Author comicgirl Posted December 19, 2007 Author Posted December 19, 2007 So, since I obviously cannot trust MM (or myself for that matter) since I know what we are capable of, I have stopped taking the phone calls from him that have started up again. I saw him last night when I was visiting my friend and said nothing to him except the usual pleasantries like Hi, Bye. He just called and I think NC is the best way to go as far as him asking me what is wrong. I just don't want anything to do with him. I have been proud of myself since MM and I broke up that I was trying to do better by my friend. She asked me to take MM shopping so I could help him buy a Xmas gift for her. He acted like such a cheap, classless jerk the whole time. I even told him that "this is sick on so many levels that I don't know where to start". I did it for my friend so she would have something to open on Xmas. He behaved so horribly at the mall that when he wanted to stop at the party store and get beer I actually thought about driving away and leaving him to walk home. He disgusts me now.
bestadvisor Posted December 19, 2007 Posted December 19, 2007 So, since I obviously cannot trust MM (or myself for that matter) since I know what we are capable of, I have stopped taking the phone calls from him that have started up again. I saw him last night when I was visiting my friend and said nothing to him except the usual pleasantries like Hi, Bye. He just called and I think NC is the best way to go as far as him asking me what is wrong. I just don't want anything to do with him. I have been proud of myself since MM and I broke up that I was trying to do better by my friend. She asked me to take MM shopping so I could help him buy a Xmas gift for her. He acted like such a cheap, classless jerk the whole time. I even told him that "this is sick on so many levels that I don't know where to start". I did it for my friend so she would have something to open on Xmas. He behaved so horribly at the mall that when he wanted to stop at the party store and get beer I actually thought about driving away and leaving him to walk home. He disgusts me now. You actually said yes to that? I think you're being very selfish because you don't want to deal with the confrontation with your friend and you don't want her to know the real you and what you have done. Keeping her in the dark like that is just horrible. How can you sleep at night? You continue to make a fool out of her by acting like nothing ever happened.

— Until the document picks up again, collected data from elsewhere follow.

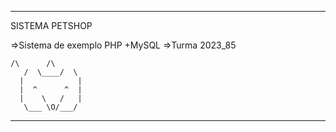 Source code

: ------------------------------------------
SISTEMA PETSHOP

=>Sistema de exemplo PHP +MySQL
=>Turma 2023_85
  
   	/\      /\
       /  \____/  \
      |            |
      |  ^      ^  |
      |    \   /   |
       \___ \O/___/

------------------------------------------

White Flower Posted December 19, 2007 Posted December 19, 2007 You actually said yes to that? I think you're being very selfish because you don't want to deal with the confrontation with your friend and you don't want her to know the real you and what you have done. Keeping her in the dark like that is just horrible. How can you sleep at night? You continue to make a fool out of her by acting like nothing ever happened. Well, the good part about it is she truly wanted to please her girlfriend AND her xMM is distgusting to her. Comicgirl, is there any way you can bring yourself to tell your girlfriend about her WH? It might hurt and you might lose her, but now you are having to deal with this thing on an ongoing basis. Or perhaps you could have done the shopping for MM and given him the gift all wrapped up while visiting your friend. This is still a lot of work, so telling may be better. Good luck.
Author comicgirl Posted December 20, 2007 Author Posted December 20, 2007 My friend invited my kids to go sledding with her kids. My H came over too and he took all of our kids to the hills. My xMM came home from work and proceeded to drink and burp and bite his nails and spit out the nail bits. I was barfing. My H took our oldest to her girl scout meeting while I helped clean up the dinner dishes. My H is looking better and better to me. he may not do anything chore wise around the house but he sure as heck spends time with his kids. My xMM sat in front of the tv (which was blaring) and watched Heartbreak Ridge with ClinT Eastwood. My friend just sat on the couch looking pissed off and helpless. I took my kids and left when xMM opened his 6th beer. He kept looking at me like he wants to wonder what is wrong. Screw him. I have to just keep telling myself to let him go. I say it over and over. I don't even let myself fantasize about what happened in the past. I just keep thinking I am doing right by my friend now. And in the future. Is it still wrong not to tell her when I am trying to do better?
Author comicgirl Posted December 20, 2007 Author Posted December 20, 2007 You know what, the juice just isn't worth the squeeze.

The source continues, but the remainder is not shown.